Task objective
Going line by line through the entries below, note each one with "JSON", then report how many there are and nothing else.

Input
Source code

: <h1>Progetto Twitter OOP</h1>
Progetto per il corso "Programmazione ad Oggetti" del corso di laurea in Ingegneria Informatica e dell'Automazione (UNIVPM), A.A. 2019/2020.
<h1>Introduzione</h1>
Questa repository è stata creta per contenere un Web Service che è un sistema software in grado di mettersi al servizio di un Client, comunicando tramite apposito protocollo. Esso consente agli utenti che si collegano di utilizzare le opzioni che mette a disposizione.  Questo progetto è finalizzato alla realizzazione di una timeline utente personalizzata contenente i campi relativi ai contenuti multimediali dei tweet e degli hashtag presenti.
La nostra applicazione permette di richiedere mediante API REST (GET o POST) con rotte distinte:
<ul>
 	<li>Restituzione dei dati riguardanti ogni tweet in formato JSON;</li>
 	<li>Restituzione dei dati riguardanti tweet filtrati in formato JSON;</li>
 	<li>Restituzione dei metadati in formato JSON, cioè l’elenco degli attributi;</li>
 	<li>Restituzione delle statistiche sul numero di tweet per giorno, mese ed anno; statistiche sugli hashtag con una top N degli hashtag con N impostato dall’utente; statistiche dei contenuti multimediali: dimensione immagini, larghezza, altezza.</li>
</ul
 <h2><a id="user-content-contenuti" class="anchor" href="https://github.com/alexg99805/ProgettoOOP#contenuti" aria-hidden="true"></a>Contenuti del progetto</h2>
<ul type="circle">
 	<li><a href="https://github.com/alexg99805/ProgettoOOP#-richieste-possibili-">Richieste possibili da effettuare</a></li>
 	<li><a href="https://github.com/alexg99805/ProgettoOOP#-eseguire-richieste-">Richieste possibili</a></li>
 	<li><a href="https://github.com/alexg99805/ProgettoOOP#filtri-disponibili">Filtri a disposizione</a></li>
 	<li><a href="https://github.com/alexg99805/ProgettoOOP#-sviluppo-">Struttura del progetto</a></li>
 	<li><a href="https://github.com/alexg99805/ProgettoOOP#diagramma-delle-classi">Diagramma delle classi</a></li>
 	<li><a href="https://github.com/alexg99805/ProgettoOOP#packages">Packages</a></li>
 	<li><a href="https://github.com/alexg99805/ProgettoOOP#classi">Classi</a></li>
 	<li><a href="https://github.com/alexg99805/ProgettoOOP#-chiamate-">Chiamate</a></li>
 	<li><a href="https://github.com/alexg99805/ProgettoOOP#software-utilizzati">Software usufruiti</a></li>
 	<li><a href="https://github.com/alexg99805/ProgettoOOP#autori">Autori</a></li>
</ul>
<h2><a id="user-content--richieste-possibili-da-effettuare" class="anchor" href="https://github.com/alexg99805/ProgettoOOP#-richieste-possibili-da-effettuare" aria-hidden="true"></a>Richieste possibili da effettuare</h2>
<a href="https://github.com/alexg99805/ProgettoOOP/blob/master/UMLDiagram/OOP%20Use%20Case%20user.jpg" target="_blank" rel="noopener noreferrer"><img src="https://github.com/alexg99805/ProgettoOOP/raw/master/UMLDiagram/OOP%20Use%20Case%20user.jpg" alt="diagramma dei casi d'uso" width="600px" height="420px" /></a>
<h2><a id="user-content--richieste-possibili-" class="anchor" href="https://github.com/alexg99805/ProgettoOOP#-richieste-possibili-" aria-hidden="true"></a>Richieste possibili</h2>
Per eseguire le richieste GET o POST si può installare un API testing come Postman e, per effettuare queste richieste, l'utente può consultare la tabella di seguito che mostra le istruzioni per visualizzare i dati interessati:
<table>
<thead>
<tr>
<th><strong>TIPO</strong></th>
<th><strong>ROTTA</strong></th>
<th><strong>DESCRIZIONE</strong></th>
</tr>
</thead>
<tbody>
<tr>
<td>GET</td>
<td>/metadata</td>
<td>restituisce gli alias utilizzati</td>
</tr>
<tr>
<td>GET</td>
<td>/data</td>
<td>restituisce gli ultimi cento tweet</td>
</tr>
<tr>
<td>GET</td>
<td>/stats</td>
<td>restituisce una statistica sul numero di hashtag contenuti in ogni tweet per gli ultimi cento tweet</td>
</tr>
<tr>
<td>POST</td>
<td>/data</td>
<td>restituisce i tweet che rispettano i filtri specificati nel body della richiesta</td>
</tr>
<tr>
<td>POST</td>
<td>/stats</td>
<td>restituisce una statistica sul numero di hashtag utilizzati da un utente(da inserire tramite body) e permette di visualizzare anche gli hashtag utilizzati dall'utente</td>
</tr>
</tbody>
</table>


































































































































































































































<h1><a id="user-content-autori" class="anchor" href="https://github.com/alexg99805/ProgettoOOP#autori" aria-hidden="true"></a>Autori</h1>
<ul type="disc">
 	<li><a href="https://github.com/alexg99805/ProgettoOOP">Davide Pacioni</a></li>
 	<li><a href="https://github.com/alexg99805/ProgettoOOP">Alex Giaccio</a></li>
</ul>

Solution to this problem
3